At the next board meeting, Zanuck spoke for eight hours, convincing directors that Skouras was mis-managing the company and that he was the only possible successor. Zanuck was installed as chairman, and then named his son Richard Zanuck as president. This new management group seized Cleopatra and rushed it to completion, shut down the studio, laid off the entire staff to save money, axed the long-running Movietone Newsreel and made a series of cheap, popular pictures that restored Fox as a major studio. The biggest boost to the studio's fortunes came from the tremendous success of The Sound of Music (1965), an expensive and handsomely produced adaptation of the Rodgers and Hammerstein Broadway musical, which became one of the all-time greatest box office hits.

Zanuck stayed on as chairman until 1971 but his last years saw several expensive flops, resulting in Fox posting losses from 1969 to 1971. Following his removal, and after an uncertain period, new management brought Fox back to health. Under president Dennis Stanfill and production head Alan Ladd, Jr., Fox films connected with modern audiences. Stanfill used the profits to acquire resort properties, soft-drink bottlers, Australian theaters, and other properties in an attempt to diversify enough to offset the boom-or-bust cycle of picture-making. In 1977, Fox's success would also reach new heights and produced the most profitable film made up to that time, Star Wars [1].

Fox also makes money distributing movies for small independent film companies.
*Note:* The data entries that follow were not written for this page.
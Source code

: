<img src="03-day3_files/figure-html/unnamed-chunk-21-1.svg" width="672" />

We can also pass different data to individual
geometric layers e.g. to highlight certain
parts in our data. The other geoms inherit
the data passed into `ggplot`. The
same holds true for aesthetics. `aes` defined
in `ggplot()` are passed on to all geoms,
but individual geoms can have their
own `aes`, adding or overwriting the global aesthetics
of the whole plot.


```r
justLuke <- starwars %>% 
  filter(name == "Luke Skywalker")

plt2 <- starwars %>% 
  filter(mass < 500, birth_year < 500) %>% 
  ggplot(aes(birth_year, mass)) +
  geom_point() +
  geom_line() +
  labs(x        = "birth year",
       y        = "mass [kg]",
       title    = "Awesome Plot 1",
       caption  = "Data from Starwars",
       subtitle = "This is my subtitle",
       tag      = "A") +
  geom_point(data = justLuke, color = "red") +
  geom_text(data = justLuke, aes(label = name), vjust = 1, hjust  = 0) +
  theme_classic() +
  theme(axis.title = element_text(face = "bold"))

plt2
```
Some of the financial records are questionable in nature. For example, 20th Century Fox charged Tag Entertainment 10.2 million Dollars for the domestic (United States and Canada) theatrical distribution of the film Supercross: The Movie. These distribution charges were not enough though to provide a standard display poster for the theaters to place in the show window. The theaters were provided only with an inexpensive logo copy with no lettering on the display print other than the movie title. The film footage costs were reduced by eliminating the beginning of this movie. Fox has also provided domestic DVD distribution of Supercross and other Tag Entertainment movies for Producers Steve Austin , Lou Pearlman, and David Borg. The movie industry has long been suspected of padding expenses in what is termed "Creative Financing".

Rupert Murdoch

With financial stability came new owners, and in 1978 control passed to the investors Marc Rich and Marvin Davis. In early 1985, Davis sold Rich's (who had fled the U.S. after evading $100,000,000 in U.S. income taxes) half of Fox to News Corp. Six months later, Davis sold his half of Fox, giving Rupert Murdoch's company complete control. To run the studio, Murdoch hired Barry Diller from Paramount. Diller brought with him a plan which Paramount's board had refused: a studio-backed, fourth free to air commercial television-network.
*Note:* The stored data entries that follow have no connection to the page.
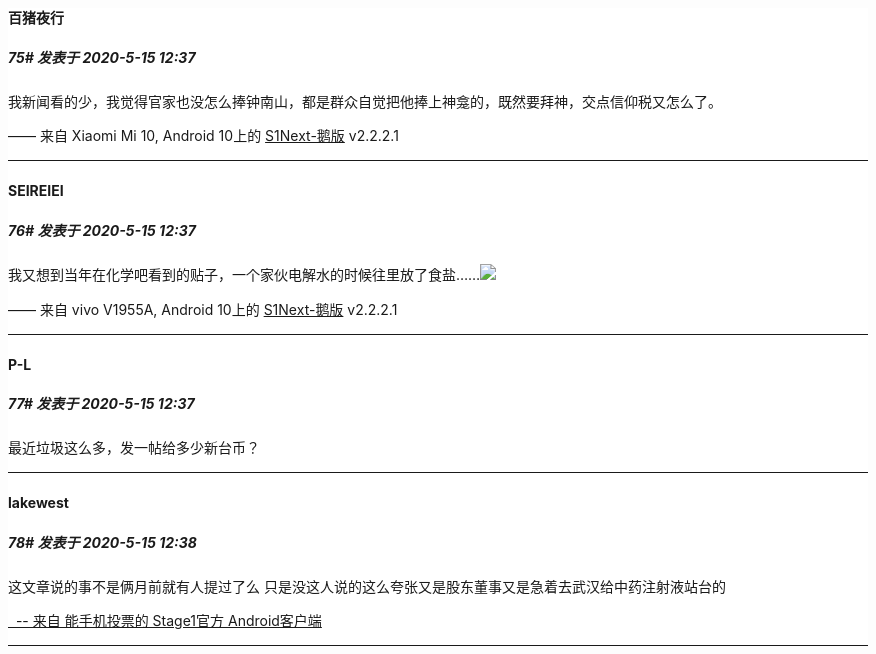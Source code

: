 ####  百猪夜行  
##### 75#       发表于 2020-5-15 12:37




我新闻看的少，我觉得官家也没怎么捧钟南山，都是群众自觉把他捧上神龛的，既然要拜神，交点信仰税又怎么了。

—— 来自 Xiaomi Mi 10, Android 10上的 [S1Next-鹅版](https://github.com/ykrank/S1-Next/releases) v2.2.2.1







-----

####  SEIREIEI  
##### 76#       发表于 2020-5-15 12:37




我又想到当年在化学吧看到的贴子，一个家伙电解水的时候往里放了食盐……<img src="https://static.saraba1st.com/image/smiley/face2017/003.png" referrerpolicy="no-referrer">

—— 来自 vivo V1955A, Android 10上的 [S1Next-鹅版](https://github.com/ykrank/S1-Next/releases) v2.2.2.1







-----

####  P-L  
##### 77#       发表于 2020-5-15 12:37




最近垃圾这么多，发一帖给多少新台币？







-----

####  lakewest  
##### 78#       发表于 2020-5-15 12:38




这文章说的事不是俩月前就有人提过了么
只是没这人说的这么夸张又是股东董事又是急着去武汉给中药注射液站台的

[  -- 来自 能手机投票的 Stage1官方 Android客户端](https://www.coolapk.com/apk/140634)







-----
But to gain FCC approval of Fox's purchase of Metromedia's television holdings (once the stations of the old DuMont network), Murdoch had to become an American citizen. He did so in 1985 (the same year Twentieth Century Fox dropped the hyphen from its name), and in 1986, the new Fox Broadcasting Company took to the air. Over the next twenty years the network and owned-stations group have expanded to become extremely profitable for News Corp. The film studio has prospered too, with Fox choosing to back away from its reputation for literary adaptations and adult themes to concentrate on larger movies such as the Star Wars trilogies (1977-1983 and 1999-2005), 1997's Titanic (a co-production with Paramount Pictures), and others.

Since January 2001, this company has been the international distributor for MGM/UA releases, and as of 2006, the worldwide video distributor for the MGM/UA library. In the 1980s, Fox -- through a joint venture with CBS, called CBS/Fox Video, had distributed certain UA films on video, thus UA has come full circle by switching to Fox for video distribution.